-- Information given follows --

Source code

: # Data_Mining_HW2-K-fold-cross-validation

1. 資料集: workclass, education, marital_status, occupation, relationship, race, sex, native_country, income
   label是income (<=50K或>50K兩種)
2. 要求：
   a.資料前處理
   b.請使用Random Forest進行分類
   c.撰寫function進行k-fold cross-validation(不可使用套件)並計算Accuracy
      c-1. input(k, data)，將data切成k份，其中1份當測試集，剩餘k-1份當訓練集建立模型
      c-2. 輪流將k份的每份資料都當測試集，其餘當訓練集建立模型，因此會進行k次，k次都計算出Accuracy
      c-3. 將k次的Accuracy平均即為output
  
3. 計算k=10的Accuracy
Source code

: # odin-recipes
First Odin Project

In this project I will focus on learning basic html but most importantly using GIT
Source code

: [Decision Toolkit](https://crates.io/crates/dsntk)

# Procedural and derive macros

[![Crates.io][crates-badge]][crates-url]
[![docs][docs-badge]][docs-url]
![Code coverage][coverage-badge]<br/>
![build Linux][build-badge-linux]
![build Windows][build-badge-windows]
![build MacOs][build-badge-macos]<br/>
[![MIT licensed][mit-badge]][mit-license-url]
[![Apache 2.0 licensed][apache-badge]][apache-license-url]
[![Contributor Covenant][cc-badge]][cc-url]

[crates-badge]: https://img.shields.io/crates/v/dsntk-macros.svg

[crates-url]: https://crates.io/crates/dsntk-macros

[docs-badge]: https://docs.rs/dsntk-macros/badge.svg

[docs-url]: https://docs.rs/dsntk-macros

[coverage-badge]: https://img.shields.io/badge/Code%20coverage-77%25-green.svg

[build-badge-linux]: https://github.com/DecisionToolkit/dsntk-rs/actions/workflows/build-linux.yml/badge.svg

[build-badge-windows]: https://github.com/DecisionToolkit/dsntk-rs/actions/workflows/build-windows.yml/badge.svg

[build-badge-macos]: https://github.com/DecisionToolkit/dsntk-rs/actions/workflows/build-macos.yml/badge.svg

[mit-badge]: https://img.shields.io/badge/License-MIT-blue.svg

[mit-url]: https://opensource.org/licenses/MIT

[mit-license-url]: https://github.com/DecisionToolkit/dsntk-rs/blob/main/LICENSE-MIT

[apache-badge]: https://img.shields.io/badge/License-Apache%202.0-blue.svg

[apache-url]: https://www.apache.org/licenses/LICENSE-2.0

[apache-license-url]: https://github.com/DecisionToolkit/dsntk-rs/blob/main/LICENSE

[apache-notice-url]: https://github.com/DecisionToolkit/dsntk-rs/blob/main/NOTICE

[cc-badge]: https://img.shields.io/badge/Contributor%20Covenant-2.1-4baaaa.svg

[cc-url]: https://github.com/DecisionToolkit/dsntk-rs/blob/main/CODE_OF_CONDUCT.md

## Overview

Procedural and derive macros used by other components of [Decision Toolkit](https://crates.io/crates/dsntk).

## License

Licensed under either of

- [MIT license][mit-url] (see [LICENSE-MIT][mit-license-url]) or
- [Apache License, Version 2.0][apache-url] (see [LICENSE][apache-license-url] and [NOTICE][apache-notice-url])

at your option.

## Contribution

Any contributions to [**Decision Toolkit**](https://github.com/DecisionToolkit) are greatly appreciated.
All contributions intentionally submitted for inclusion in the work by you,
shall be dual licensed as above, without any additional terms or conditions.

-- Information given concluded --

» **Task to carry out**
Write out each line exactly, as it is shown above.

» **Exercise result**
Source code

: # Data_Mining_HW2-K-fold-cross-validation

1. 資料集: workclass, education, marital_status, occupation, relationship, race, sex, native_country, income
   label是income (<=50K或>50K兩種)
2. 要求：
   a.資料前處理
   b.請使用Random Forest進行分類
   c.撰寫function進行k-fold cross-validation(不可使用套件)並計算Accuracy
      c-1. input(k, data)，將data切成k份，其中1份當測試集，剩餘k-1份當訓練集建立模型
      c-2. 輪流將k份的每份資料都當測試集，其餘當訓練集建立模型，因此會進行k次，k次都計算出Accuracy
      c-3. 將k次的Accuracy平均即為output
  
3. 計算k=10的Accuracy
Source code

: # odin-recipes
First Odin Project

In this project I will focus on learning basic html but most importantly using GIT
Source code

: [Decision Toolkit](https://crates.io/crates/dsntk)

# Procedural and derive macros

[![Crates.io][crates-badge]][crates-url]
[![docs][docs-badge]][docs-url]
![Code coverage][coverage-badge]<br/>
![build Linux][build-badge-linux]
![build Windows][build-badge-windows]
![build MacOs][build-badge-macos]<br/>
[![MIT licensed][mit-badge]][mit-license-url]
[![Apache 2.0 licensed][apache-badge]][apache-license-url]
[![Contributor Covenant][cc-badge]][cc-url]

[crates-badge]: https://img.shields.io/crates/v/dsntk-macros.svg

[crates-url]: https://crates.io/crates/dsntk-macros

[docs-badge]: https://docs.rs/dsntk-macros/badge.svg

[docs-url]: https://docs.rs/dsntk-macros

[coverage-badge]: https://img.shields.io/badge/Code%20coverage-77%25-green.svg

[build-badge-linux]: https://github.com/DecisionToolkit/dsntk-rs/actions/workflows/build-linux.yml/badge.svg

[build-badge-windows]: https://github.com/DecisionToolkit/dsntk-rs/actions/workflows/build-windows.yml/badge.svg

[build-badge-macos]: https://github.com/DecisionToolkit/dsntk-rs/actions/workflows/build-macos.yml/badge.svg

[mit-badge]: https://img.shields.io/badge/License-MIT-blue.svg

[mit-url]: https://opensource.org/licenses/MIT

[mit-license-url]: https://github.com/DecisionToolkit/dsntk-rs/blob/main/LICENSE-MIT

[apache-badge]: https://img.shields.io/badge/License-Apache%202.0-blue.svg

[apache-url]: https://www.apache.org/licenses/LICENSE-2.0

[apache-license-url]: https://github.com/DecisionToolkit/dsntk-rs/blob/main/LICENSE

[apache-notice-url]: https://github.com/DecisionToolkit/dsntk-rs/blob/main/NOTICE

[cc-badge]: https://img.shields.io/badge/Contributor%20Covenant-2.1-4baaaa.svg

[cc-url]: https://github.com/DecisionToolkit/dsntk-rs/blob/main/CODE_OF_CONDUCT.md

## Overview

Procedural and derive macros used by other components of [Decision Toolkit](https://crates.io/crates/dsntk).

## License

Licensed under either of

- [MIT license][mit-url] (see [LICENSE-MIT][mit-license-url]) or
- [Apache License, Version 2.0][apache-url] (see [LICENSE][apache-license-url] and [NOTICE][apache-notice-url])

at your option.

## Contribution

Any contributions to [**Decision Toolkit**](https://github.com/DecisionToolkit) are greatly appreciated.
All contributions intentionally submitted for inclusion in the work by you,
shall be dual licensed as above, without any additional terms or conditions.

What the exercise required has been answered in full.